:: DATASET EXTRACT ::

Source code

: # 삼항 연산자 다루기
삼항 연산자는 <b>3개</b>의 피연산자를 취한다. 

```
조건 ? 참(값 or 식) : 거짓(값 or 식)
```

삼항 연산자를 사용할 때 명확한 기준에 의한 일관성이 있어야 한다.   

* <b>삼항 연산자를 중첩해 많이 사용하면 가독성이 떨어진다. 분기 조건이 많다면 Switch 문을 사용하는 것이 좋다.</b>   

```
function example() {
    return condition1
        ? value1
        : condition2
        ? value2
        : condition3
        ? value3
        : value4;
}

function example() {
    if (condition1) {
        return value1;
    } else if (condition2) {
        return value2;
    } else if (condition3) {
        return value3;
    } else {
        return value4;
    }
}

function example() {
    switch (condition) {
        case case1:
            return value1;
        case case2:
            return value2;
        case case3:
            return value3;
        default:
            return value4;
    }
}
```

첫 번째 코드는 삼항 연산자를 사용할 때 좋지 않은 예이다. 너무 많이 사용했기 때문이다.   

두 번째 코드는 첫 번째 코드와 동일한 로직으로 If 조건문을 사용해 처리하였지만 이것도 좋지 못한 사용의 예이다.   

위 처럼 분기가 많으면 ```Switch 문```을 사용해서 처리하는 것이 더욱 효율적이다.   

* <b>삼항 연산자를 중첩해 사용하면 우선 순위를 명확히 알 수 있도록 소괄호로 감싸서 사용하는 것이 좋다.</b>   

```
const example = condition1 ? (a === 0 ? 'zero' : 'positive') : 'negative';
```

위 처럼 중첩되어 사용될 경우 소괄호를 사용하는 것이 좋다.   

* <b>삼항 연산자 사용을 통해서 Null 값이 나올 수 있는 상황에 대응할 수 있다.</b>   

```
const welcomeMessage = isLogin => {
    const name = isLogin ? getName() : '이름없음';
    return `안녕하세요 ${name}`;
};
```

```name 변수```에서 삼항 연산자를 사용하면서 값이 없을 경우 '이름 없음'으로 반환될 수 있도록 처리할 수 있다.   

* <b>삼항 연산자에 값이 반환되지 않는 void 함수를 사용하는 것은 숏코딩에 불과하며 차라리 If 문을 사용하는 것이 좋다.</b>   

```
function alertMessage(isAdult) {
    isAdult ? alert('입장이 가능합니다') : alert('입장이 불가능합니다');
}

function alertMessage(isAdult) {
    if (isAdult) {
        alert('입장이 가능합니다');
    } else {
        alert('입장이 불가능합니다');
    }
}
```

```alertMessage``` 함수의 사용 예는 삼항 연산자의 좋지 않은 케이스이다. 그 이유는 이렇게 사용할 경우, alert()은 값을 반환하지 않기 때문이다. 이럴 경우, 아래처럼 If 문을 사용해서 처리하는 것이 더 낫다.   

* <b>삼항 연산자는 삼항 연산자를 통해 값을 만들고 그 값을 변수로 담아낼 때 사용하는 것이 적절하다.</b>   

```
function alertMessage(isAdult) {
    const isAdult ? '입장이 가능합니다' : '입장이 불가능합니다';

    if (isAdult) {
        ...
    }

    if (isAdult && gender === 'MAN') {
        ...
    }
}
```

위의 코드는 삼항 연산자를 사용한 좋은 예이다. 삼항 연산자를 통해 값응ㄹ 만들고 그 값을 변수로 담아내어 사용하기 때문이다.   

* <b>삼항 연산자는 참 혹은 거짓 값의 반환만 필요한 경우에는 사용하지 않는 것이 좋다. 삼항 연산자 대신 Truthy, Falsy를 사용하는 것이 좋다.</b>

:: WHAT YOU HAVE TO DO ::
Please filter the data down to the lines containing the word "isLogin".

:: REPLY ::
const welcomeMessage = isLogin => {
    const name = isLogin ? getName() : '이름없음';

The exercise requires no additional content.